Democratic presidential candidate Hillary Clinton, and her progressive surrogates are making political hay out of the billions of dollars in share buybacks they say are made only to please “activist” hedge funds.
In several speeches and in a bill introduced in the Senate in March, progressive Democrats are supporting Clinton’s message by repeating the theme of activist hedge funds focused on their own wealth instead of on paying employees more and investing for long-term growth, they say.
That criticism may be a bit too late for this cycle. The enormous share buybacks and generous dividends that politicians, and some large investors, say strips companies of funds to invest in employees and future growth is already slowing. A recent Goldman Sachs
research report said high share prices have made it unattractive for companies to buy their own stock even if they take advantage of super-low interest rates to borrow to do it.
Share buyback announcements by companies during the second-quarter earnings season hit their lowest level since mid-2012. MarketWatch reported TrimTabs, an independent institutional research firm, said buyback totaled $376.5 billion for the first seven months of 2016, down 21% from the same period last year.
Clinton could be tempted to take credit for the reversal. She announced her economic plan on July 24 of last year and it included a recommendation for heightened scrutiny of “excessive buybacks that could take resources away from long-term investment.” She blamed so-called “activist” investors, who Clinton says are too often “focused on short-term profits at the expense of future growth.”
This past March Sens. Tammy Baldwin., a Democrat from Wisconsin, and Jeff Merkley, a Democrat from Oregon, introduced legislation called the Brokaw Act they say will make it harder for activist hedge funds to “exploit healthy companies rather than invest in their future.” The bill has the support of Massachusetts Democratic Sen. Elizabeth Warren and former Democratic Presidential candidate Sen. Bernie Sanders of Vermont.
The press release introducing the bill blames “activist” hedge funds for “leading the short-termism charge in our economy.” Activists make demands of the companies that benefit themselves rather than the long-term growth of the company. Share buybacks and higher dividends are tow of the most common demands they make that shortchange investments in workers and assets that will promote the company’s long-term interests.

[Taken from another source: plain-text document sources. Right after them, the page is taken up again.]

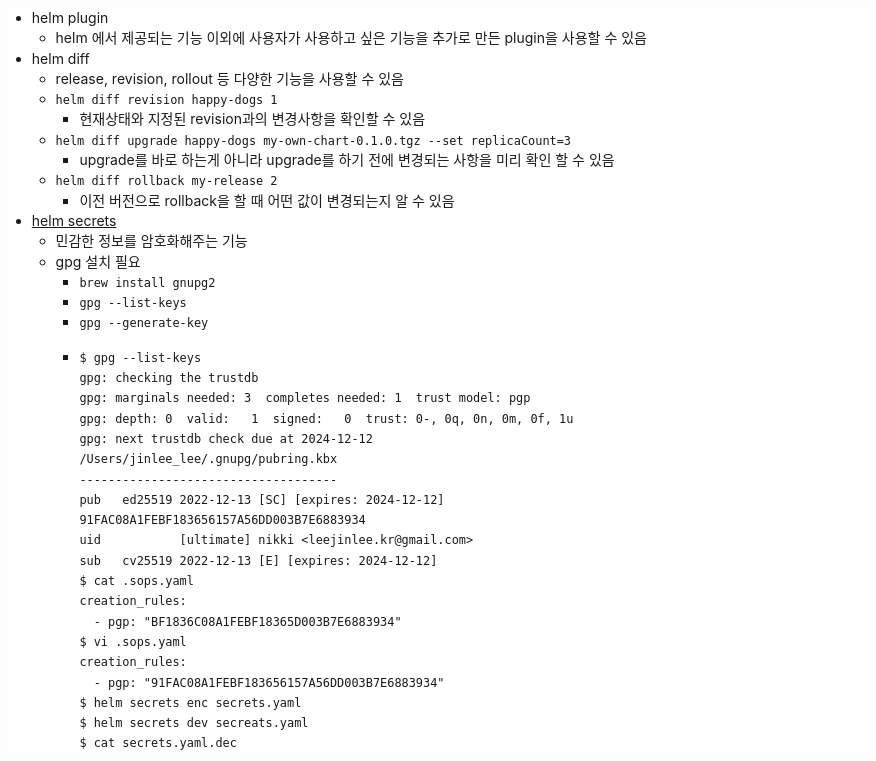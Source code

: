 - helm plugin
  - helm 에서 제공되는 기능 이외에 사용자가 사용하고 싶은 기능을 추가로 만든 plugin을 사용할 수 있음
- helm diff
  - release, revision, rollout 등 다양한 기능을 사용할 수 있음
  - `helm diff revision happy-dogs 1`
    - 현재상태와 지정된 revision과의 변경사항을 확인할 수 있음
  - `helm diff upgrade happy-dogs my-own-chart-0.1.0.tgz --set replicaCount=3`
    - upgrade를 바로 하는게 아니라 upgrade를 하기 전에 변경되는 사항을 미리 확인 할 수 있음
  - `helm diff rollback my-release 2`
    - 이전 버전으로 rollback을 할 때 어떤 값이 변경되는지 알 수 있음
- [helm secrets](https://github.com/jkroepke/helm-secrets/wiki/Installation)
  - 민감한 정보를 암호화해주는 기능
  - gpg 설치 필요
    - `brew install gnupg2`
    - `gpg --list-keys`
    - `gpg --generate-key`
    - ```
      $ gpg --list-keys   
      gpg: checking the trustdb
      gpg: marginals needed: 3  completes needed: 1  trust model: pgp
      gpg: depth: 0  valid:   1  signed:   0  trust: 0-, 0q, 0n, 0m, 0f, 1u
      gpg: next trustdb check due at 2024-12-12
      /Users/jinlee_lee/.gnupg/pubring.kbx
      ------------------------------------
      pub   ed25519 2022-12-13 [SC] [expires: 2024-12-12]
      91FAC08A1FEBF183656157A56DD003B7E6883934
      uid           [ultimate] nikki <leejinlee.kr@gmail.com>
      sub   cv25519 2022-12-13 [E] [expires: 2024-12-12]
      $ cat .sops.yaml
      creation_rules:
        - pgp: "BF1836C08A1FEBF18365D003B7E6883934"
      $ vi .sops.yaml
      creation_rules:
        - pgp: "91FAC08A1FEBF183656157A56DD003B7E6883934"
      $ helm secrets enc secrets.yaml
      $ helm secrets dev secreats.yaml
      $ cat secrets.yaml.dec
      ```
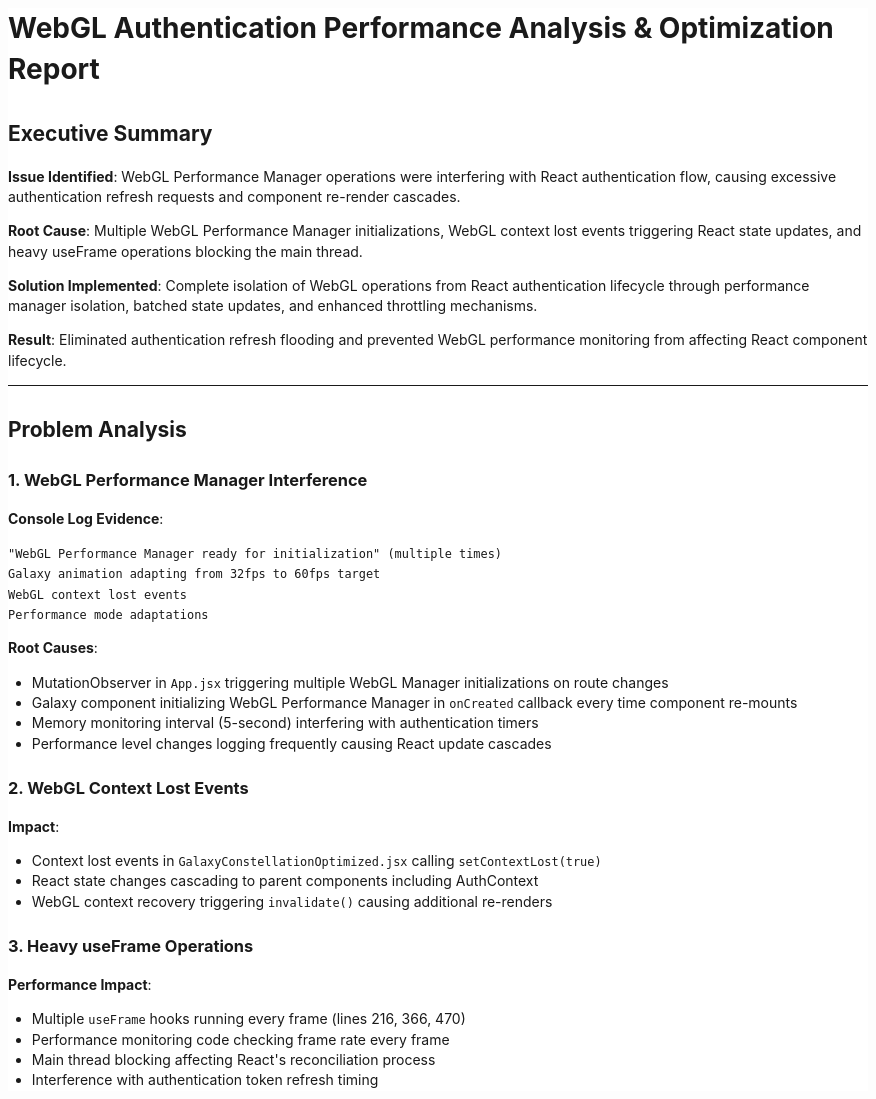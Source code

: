 # WebGL Authentication Performance Analysis & Optimization Report

## Executive Summary

**Issue Identified**: WebGL Performance Manager operations were interfering with React authentication flow, causing excessive authentication refresh requests and component re-render cascades.

**Root Cause**: Multiple WebGL Performance Manager initializations, WebGL context lost events triggering React state updates, and heavy useFrame operations blocking the main thread.

**Solution Implemented**: Complete isolation of WebGL operations from React authentication lifecycle through performance manager isolation, batched state updates, and enhanced throttling mechanisms.

**Result**: Eliminated authentication refresh flooding and prevented WebGL performance monitoring from affecting React component lifecycle.

---

## Problem Analysis

### 1. WebGL Performance Manager Interference

**Console Log Evidence**:
```
"WebGL Performance Manager ready for initialization" (multiple times)
Galaxy animation adapting from 32fps to 60fps target
WebGL context lost events
Performance mode adaptations
```

**Root Causes**:
- MutationObserver in `App.jsx` triggering multiple WebGL Manager initializations on route changes
- Galaxy component initializing WebGL Performance Manager in `onCreated` callback every time component re-mounts
- Memory monitoring interval (5-second) interfering with authentication timers
- Performance level changes logging frequently causing React update cascades

### 2. WebGL Context Lost Events

**Impact**:
- Context lost events in `GalaxyConstellationOptimized.jsx` calling `setContextLost(true)`
- React state changes cascading to parent components including AuthContext
- WebGL context recovery triggering `invalidate()` causing additional re-renders

### 3. Heavy useFrame Operations

**Performance Impact**:
- Multiple `useFrame` hooks running every frame (lines 216, 366, 470)
- Performance monitoring code checking frame rate every frame
- Main thread blocking affecting React's reconciliation process
- Interference with authentication token refresh timing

The Brokaw Act is less aggressive in clamping down on than some, like Mike Konczal, a senior fellow at the progressive Roosevelt Institute, would have liked. Konczal who co-authored a paper in November 2015 proposing more significant actions such as limiting stock buybacks and executive pay, is quoted on Merkley’s site saying the bill is a “really important first step.”
The legislation, however, may not achieve the goals of those who criticize activist investors according to a client note from law firm Jenner and Block. Rather than curbing buybacks, dividends, and high debt, the proposals instead simply make it more difficult for an investor to accumulate enough shares to have any influence on how companies are run, says the Jenner and Block note.

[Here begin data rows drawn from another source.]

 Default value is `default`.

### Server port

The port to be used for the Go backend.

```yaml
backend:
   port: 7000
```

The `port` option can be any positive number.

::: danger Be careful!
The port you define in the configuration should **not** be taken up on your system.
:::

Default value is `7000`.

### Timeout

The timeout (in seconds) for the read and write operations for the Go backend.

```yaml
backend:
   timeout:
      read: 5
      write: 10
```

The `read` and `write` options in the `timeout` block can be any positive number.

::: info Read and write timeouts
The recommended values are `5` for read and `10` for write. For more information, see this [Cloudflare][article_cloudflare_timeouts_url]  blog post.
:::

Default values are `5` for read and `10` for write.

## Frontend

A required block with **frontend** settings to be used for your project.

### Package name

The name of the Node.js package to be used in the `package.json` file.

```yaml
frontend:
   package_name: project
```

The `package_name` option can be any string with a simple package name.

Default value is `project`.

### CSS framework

The business of the Senate may slow down during the summer, but candidate Clinton is not letting the issue go. She repeated the anti-buyback theme recently during a campaign stop in Raleigh, North Carolina this past June. Instead of raising wages or investing in research and development executives, Clinton told the crowd, companies use share buybacks or dividends to send cash to top shareholders.
A recent survey of corporate executives, she said in the speech, revealed “more than half would hold off on making a successful long-term investment — maybe in their workers, or plant equipment, or research — if it meant missing a target in the next earnings report.”
Sen. Mark Warner is also keeping the issue warm until legislators can get back to pushing the bill through to passage. In an interview with the editorial board of the Roanoke Times published Sunday, the Virginia Democrat bemoaned the fact that instead of 50% of corporate profits going back into the business, now “95% of corporate profits are going into stock buybacks or dividends.”
Activist investors are taking the potential threat to their business model seriously. In May some of the biggest ones formed The Council for Investor Rights and Corporate Accountability, or CIRCA. Typically ultra-competitive investors William Ackman of Pershing Square Capital, Daniel Loeb of Third Point Capital, Paul Singer of Elliott Associations, Barry Rosenstein of Jana Partners, and Carl Icahn have joined together to lobby politicians, and the public,because they believe that “a well-functioning system of checks and balances between boards of directors and shareholders is fundamental to long term economic growth and U.S. prosperity.” They’ve hired lobbyists including the former chief of staff of ex-House Majority Whip Eric Cantor.
In a flurry of press since forming, CIRCA has argued short-term shareholders are “entitled to the same voice in a company’s governance as obviously more virtuous and deserving long-term holders.” They have also cite academic studies that show, on average, activist investors maintain their position for a matter of years, not months. The issue, says Charles Nathan in Harvard Law School’s Forum on Corporate Governance and Financial Regulation, “is not the duration of time required for implementation, but rather the value creation potential of the program.”